> [Brief]
From the first line of the listing below through the line with "### 📝 Quote", transcribe exactly and skip the pictures.

[Supplied material — start]

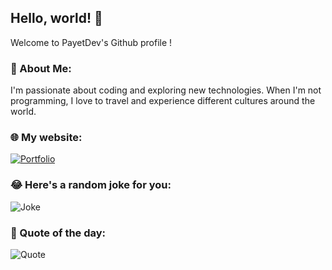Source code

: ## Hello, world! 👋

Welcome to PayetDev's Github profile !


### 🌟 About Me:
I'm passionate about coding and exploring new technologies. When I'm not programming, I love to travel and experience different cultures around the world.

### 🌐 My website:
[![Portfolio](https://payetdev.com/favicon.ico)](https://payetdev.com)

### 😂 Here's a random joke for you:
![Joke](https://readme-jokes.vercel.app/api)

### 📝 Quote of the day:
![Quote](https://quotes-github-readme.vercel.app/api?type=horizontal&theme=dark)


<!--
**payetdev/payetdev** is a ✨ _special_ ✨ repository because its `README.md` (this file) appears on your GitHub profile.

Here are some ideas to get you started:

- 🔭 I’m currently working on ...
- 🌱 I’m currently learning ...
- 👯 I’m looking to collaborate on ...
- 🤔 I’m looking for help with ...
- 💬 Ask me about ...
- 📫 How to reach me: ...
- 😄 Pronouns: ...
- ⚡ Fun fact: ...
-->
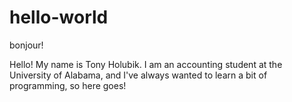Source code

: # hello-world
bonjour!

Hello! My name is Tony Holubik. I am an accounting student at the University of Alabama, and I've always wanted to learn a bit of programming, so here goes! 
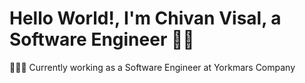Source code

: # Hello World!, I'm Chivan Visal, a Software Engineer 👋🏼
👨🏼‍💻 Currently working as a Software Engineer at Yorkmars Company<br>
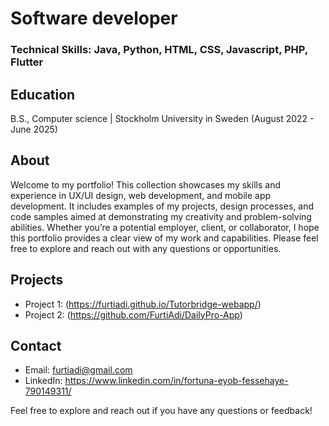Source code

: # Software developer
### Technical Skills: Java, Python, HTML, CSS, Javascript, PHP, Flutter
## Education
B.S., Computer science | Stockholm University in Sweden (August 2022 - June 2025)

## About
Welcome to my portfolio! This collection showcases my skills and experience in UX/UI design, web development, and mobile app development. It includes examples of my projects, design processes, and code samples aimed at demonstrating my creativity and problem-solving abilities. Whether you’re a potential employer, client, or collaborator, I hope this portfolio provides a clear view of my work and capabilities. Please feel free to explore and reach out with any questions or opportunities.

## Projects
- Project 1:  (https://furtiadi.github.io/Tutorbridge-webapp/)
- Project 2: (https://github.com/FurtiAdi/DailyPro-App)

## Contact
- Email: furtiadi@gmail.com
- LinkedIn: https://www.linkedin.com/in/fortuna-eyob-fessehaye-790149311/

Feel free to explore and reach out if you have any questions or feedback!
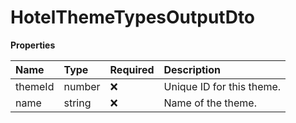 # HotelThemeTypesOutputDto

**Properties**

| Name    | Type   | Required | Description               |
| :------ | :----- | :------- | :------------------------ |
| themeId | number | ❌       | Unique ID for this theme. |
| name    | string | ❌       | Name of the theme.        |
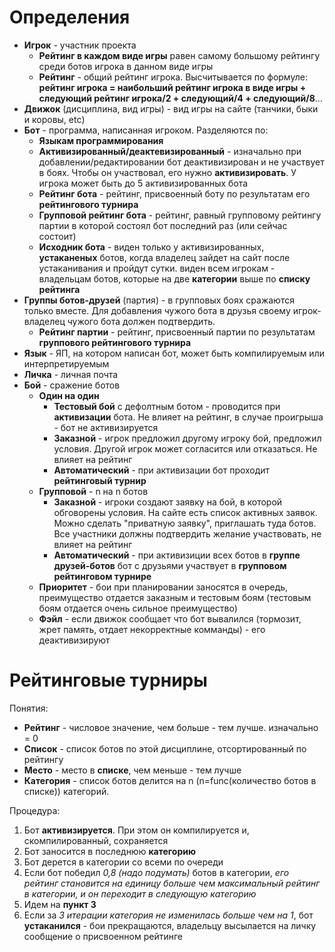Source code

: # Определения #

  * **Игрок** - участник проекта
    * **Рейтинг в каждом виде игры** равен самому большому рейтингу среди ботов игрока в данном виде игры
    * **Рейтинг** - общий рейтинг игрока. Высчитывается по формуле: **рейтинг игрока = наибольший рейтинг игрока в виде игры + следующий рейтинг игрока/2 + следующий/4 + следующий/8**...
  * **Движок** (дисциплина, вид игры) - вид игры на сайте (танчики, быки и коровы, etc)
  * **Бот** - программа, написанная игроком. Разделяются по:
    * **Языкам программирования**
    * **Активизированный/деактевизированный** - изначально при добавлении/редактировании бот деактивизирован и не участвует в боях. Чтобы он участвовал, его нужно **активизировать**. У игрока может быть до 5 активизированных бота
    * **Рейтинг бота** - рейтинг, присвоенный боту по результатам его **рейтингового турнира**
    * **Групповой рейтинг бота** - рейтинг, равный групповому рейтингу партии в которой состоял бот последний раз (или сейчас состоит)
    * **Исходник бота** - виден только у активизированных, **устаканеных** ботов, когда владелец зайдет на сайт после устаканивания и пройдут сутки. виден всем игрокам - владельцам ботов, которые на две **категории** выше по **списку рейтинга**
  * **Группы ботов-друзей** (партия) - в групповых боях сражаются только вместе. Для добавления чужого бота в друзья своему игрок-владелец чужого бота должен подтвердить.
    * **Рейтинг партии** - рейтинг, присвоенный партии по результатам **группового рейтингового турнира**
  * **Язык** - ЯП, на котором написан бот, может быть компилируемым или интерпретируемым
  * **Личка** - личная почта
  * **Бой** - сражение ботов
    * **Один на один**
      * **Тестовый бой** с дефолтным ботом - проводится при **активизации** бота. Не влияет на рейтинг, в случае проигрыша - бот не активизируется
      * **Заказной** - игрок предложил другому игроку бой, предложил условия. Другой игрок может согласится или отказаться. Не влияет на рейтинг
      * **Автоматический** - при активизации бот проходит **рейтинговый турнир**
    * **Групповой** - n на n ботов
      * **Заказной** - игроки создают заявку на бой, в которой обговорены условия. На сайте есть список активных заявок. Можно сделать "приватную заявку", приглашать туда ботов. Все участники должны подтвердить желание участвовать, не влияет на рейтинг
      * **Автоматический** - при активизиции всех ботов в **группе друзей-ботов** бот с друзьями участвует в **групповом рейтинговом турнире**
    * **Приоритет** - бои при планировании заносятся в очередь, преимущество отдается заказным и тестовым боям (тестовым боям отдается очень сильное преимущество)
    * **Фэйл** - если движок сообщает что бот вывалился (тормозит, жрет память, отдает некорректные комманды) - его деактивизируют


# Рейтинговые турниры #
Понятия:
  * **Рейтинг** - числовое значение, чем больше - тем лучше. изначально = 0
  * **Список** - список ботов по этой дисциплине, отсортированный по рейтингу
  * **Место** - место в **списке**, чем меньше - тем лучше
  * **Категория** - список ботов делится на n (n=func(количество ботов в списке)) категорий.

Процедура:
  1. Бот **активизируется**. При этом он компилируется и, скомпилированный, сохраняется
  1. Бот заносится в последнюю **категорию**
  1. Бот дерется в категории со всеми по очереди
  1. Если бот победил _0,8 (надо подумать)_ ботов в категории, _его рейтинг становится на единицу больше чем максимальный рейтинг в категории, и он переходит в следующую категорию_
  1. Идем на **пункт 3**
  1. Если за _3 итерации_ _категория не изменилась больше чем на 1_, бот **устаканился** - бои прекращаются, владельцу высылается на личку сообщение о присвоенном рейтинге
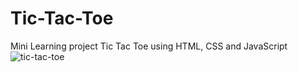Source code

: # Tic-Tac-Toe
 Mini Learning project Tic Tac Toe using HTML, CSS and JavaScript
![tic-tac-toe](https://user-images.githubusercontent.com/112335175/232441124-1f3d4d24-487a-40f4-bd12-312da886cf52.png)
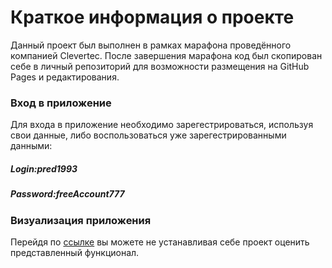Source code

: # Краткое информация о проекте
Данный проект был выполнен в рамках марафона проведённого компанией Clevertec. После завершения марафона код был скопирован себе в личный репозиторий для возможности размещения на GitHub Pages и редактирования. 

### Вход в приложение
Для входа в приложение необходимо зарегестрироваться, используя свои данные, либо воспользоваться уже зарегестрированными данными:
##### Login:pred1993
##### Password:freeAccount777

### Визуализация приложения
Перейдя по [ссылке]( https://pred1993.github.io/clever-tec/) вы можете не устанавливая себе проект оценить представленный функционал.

[Supplied material — finish]

> [Result of the task]
Source code

: ## Hello, world! 👋

Welcome to PayetDev's Github profile !


### 🌟 About Me:
I'm passionate about coding and exploring new technologies. When I'm not programming, I love to travel and experience different cultures around the world.

### 🌐 My website:
[![Portfolio](https://payetdev.com/favicon.ico)](https://payetdev.com)

### 😂 Here's a random joke for you:
![Joke](https://readme-jokes.vercel.app/api)

### 📝 Quote of the day:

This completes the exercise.